| Source data |
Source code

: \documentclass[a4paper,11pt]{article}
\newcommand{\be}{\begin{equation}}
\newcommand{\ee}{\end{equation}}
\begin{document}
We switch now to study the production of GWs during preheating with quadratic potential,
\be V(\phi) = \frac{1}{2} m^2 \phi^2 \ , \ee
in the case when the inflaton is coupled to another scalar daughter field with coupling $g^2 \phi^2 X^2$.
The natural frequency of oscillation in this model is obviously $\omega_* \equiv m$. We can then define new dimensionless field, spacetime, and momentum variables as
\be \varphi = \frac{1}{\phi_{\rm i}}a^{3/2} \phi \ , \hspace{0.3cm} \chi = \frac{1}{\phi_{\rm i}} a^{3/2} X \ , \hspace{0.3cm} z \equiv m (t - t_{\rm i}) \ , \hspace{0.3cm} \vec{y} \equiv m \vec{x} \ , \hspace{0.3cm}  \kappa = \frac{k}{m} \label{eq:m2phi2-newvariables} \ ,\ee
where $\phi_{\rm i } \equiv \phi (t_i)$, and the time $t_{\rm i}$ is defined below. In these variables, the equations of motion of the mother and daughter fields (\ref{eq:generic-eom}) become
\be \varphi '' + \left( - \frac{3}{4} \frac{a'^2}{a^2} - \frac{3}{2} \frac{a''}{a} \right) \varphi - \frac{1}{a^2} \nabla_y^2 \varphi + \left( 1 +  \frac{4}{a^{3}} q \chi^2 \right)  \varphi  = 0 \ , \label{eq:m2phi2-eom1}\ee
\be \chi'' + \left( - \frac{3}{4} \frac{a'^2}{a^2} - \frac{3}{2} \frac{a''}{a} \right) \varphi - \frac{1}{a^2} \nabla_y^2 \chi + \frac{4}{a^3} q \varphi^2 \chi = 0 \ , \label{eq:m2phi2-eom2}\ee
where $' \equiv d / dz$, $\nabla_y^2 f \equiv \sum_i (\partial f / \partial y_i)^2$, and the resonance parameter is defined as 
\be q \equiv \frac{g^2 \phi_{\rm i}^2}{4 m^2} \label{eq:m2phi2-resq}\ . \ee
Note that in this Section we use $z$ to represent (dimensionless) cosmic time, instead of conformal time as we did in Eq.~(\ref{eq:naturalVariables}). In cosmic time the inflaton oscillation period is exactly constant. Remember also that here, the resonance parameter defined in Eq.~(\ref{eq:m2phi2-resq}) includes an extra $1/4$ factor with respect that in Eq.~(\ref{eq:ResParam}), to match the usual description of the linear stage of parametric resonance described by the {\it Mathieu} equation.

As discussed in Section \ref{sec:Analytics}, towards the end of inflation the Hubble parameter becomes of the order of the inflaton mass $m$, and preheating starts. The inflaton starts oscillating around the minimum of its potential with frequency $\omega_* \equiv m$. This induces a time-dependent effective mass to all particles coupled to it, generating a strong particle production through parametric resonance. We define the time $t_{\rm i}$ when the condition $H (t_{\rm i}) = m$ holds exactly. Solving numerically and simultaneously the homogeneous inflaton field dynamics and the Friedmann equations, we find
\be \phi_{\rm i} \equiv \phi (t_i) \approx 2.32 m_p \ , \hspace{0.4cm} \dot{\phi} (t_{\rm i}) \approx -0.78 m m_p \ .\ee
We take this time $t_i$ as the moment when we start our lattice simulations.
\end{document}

| Instructions for the task |
Extract each entry in full, exactly as given.

| Response area |
Source code

: \documentclass[a4paper,11pt]{article}
\newcommand{\be}{\begin{equation}}
\newcommand{\ee}{\end{equation}}
\begin{document}
We switch now to study the production of GWs during preheating with quadratic potential,
\be V(\phi) = \frac{1}{2} m^2 \phi^2 \ , \ee
in the case when the inflaton is coupled to another scalar daughter field with coupling $g^2 \phi^2 X^2$.
The natural frequency of oscillation in this model is obviously $\omega_* \equiv m$. We can then define new dimensionless field, spacetime, and momentum variables as
\be \varphi = \frac{1}{\phi_{\rm i}}a^{3/2} \phi \ , \hspace{0.3cm} \chi = \frac{1}{\phi_{\rm i}} a^{3/2} X \ , \hspace{0.3cm} z \equiv m (t - t_{\rm i}) \ , \hspace{0.3cm} \vec{y} \equiv m \vec{x} \ , \hspace{0.3cm}  \kappa = \frac{k}{m} \label{eq:m2phi2-newvariables} \ ,\ee
where $\phi_{\rm i } \equiv \phi (t_i)$, and the time $t_{\rm i}$ is defined below. In these variables, the equations of motion of the mother and daughter fields (\ref{eq:generic-eom}) become
\be \varphi '' + \left( - \frac{3}{4} \frac{a'^2}{a^2} - \frac{3}{2} \frac{a''}{a} \right) \varphi - \frac{1}{a^2} \nabla_y^2 \varphi + \left( 1 +  \frac{4}{a^{3}} q \chi^2 \right)  \varphi  = 0 \ , \label{eq:m2phi2-eom1}\ee
\be \chi'' + \left( - \frac{3}{4} \frac{a'^2}{a^2} - \frac{3}{2} \frac{a''}{a} \right) \varphi - \frac{1}{a^2} \nabla_y^2 \chi + \frac{4}{a^3} q \varphi^2 \chi = 0 \ , \label{eq:m2phi2-eom2}\ee
where $' \equiv d / dz$, $\nabla_y^2 f \equiv \sum_i (\partial f / \partial y_i)^2$, and the resonance parameter is defined as 
\be q \equiv \frac{g^2 \phi_{\rm i}^2}{4 m^2} \label{eq:m2phi2-resq}\ . \ee
Note that in this Section we use $z$ to represent (dimensionless) cosmic time, instead of conformal time as we did in Eq.~(\ref{eq:naturalVariables}). In cosmic time the inflaton oscillation period is exactly constant. Remember also that here, the resonance parameter defined in Eq.~(\ref{eq:m2phi2-resq}) includes an extra $1/4$ factor with respect that in Eq.~(\ref{eq:ResParam}), to match the usual description of the linear stage of parametric resonance described by the {\it Mathieu} equation.

As discussed in Section \ref{sec:Analytics}, towards the end of inflation the Hubble parameter becomes of the order of the inflaton mass $m$, and preheating starts. The inflaton starts oscillating around the minimum of its potential with frequency $\omega_* \equiv m$. This induces a time-dependent effective mass to all particles coupled to it, generating a strong particle production through parametric resonance. We define the time $t_{\rm i}$ when the condition $H (t_{\rm i}) = m$ holds exactly. Solving numerically and simultaneously the homogeneous inflaton field dynamics and the Friedmann equations, we find
\be \phi_{\rm i} \equiv \phi (t_i) \approx 2.32 m_p \ , \hspace{0.4cm} \dot{\phi} (t_{\rm i}) \approx -0.78 m m_p \ .\ee
We take this time $t_i$ as the moment when we start our lattice simulations.
\end{document}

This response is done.